Twice a year, in the small central Portuguese village of Fatima, pilgrims gather to celebrate the visitation of the Virgin Mary to three shepherd children in 1917.
Twice a year, in the small central Portuguese village of Fatima, pilgrims gather to celebrate the visitation of the Virgin Mary to three shepherd children in 1917. This year, thousands of Roman Catholics made the journey to Fatima in hope of cures from crippling illnesses.
SYNOPSIS: For many Roman Catholics the pilgrimage has become a ritual of hope. Thousands come searching for miraculous cures from the Virgin Mary. The pilgrims lit giant candles in her honour.
Leading the procession was Bishop Mourisca, from Angola. He preceded the statue of the Virgin Mary, which is carried during each pilgrimage around the village before being returned to the nearby cathedral shrine. The thousands of worshippers waved white handkerchiefs in a symbolic farewell to the Virgin's statue.

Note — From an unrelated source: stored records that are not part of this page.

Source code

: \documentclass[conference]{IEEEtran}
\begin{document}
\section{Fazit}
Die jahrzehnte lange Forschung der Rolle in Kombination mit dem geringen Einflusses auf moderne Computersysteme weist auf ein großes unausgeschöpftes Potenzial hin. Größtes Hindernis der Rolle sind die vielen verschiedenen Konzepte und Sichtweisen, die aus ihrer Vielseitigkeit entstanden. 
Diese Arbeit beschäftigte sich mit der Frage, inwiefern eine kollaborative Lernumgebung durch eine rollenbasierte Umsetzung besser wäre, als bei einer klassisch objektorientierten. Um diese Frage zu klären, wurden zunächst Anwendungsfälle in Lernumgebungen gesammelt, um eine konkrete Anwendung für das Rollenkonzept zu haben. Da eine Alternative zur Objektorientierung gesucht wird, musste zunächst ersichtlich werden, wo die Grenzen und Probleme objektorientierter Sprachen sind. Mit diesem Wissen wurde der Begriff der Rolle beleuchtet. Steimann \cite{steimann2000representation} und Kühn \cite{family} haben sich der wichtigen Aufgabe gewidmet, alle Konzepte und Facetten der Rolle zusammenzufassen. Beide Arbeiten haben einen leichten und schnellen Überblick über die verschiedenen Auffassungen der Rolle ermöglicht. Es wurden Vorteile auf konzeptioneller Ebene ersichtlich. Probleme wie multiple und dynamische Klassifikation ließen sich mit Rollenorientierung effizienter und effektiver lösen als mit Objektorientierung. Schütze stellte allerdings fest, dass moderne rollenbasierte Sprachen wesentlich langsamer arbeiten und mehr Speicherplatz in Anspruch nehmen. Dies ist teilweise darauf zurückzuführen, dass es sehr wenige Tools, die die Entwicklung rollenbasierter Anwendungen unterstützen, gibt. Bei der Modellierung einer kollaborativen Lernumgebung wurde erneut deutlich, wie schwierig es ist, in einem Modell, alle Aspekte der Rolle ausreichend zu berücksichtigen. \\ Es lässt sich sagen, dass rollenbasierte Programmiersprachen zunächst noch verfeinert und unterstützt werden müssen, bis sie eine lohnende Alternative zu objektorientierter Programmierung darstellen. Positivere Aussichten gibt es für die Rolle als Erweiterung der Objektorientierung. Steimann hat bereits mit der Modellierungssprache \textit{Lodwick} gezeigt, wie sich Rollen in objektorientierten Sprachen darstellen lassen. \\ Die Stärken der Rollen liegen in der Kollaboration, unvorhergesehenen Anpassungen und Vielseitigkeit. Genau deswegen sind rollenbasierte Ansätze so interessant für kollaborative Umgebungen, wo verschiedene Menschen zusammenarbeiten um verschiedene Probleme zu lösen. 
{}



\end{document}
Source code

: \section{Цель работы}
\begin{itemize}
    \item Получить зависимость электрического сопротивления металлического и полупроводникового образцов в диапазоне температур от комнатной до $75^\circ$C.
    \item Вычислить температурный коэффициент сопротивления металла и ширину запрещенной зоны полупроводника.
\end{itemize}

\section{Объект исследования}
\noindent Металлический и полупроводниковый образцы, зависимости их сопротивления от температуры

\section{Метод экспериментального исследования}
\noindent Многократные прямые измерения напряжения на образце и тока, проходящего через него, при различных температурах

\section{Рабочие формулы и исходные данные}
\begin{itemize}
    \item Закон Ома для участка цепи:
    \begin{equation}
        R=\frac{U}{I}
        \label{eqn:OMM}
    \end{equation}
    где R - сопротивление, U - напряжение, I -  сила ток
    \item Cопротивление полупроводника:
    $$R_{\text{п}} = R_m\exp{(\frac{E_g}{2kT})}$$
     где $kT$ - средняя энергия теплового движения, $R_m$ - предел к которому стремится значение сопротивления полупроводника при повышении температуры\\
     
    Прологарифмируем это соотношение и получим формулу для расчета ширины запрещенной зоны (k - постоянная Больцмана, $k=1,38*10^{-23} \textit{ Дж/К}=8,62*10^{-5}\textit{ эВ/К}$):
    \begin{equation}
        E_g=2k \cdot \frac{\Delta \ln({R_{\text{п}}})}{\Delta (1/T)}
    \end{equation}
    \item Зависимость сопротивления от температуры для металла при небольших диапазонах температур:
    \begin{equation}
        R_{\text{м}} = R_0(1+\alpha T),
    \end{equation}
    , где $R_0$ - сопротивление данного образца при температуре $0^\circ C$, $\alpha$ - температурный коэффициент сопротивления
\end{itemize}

Scores of invalides attended the ceremony. The Fatima pilgrimage is reported to have been the scene of numerous miraculous cures in the past, and many come in hope of a repetition.
The original miracle is said to have taken place in 1917, when the Virgin Mary appeared to three shepherd children and asked for a chapel to be built in her honour in Fatima. Only one of those children is still alive, and the worshippers' faith in the miracle lives on and still draws many thousands for this re-statement of their belief.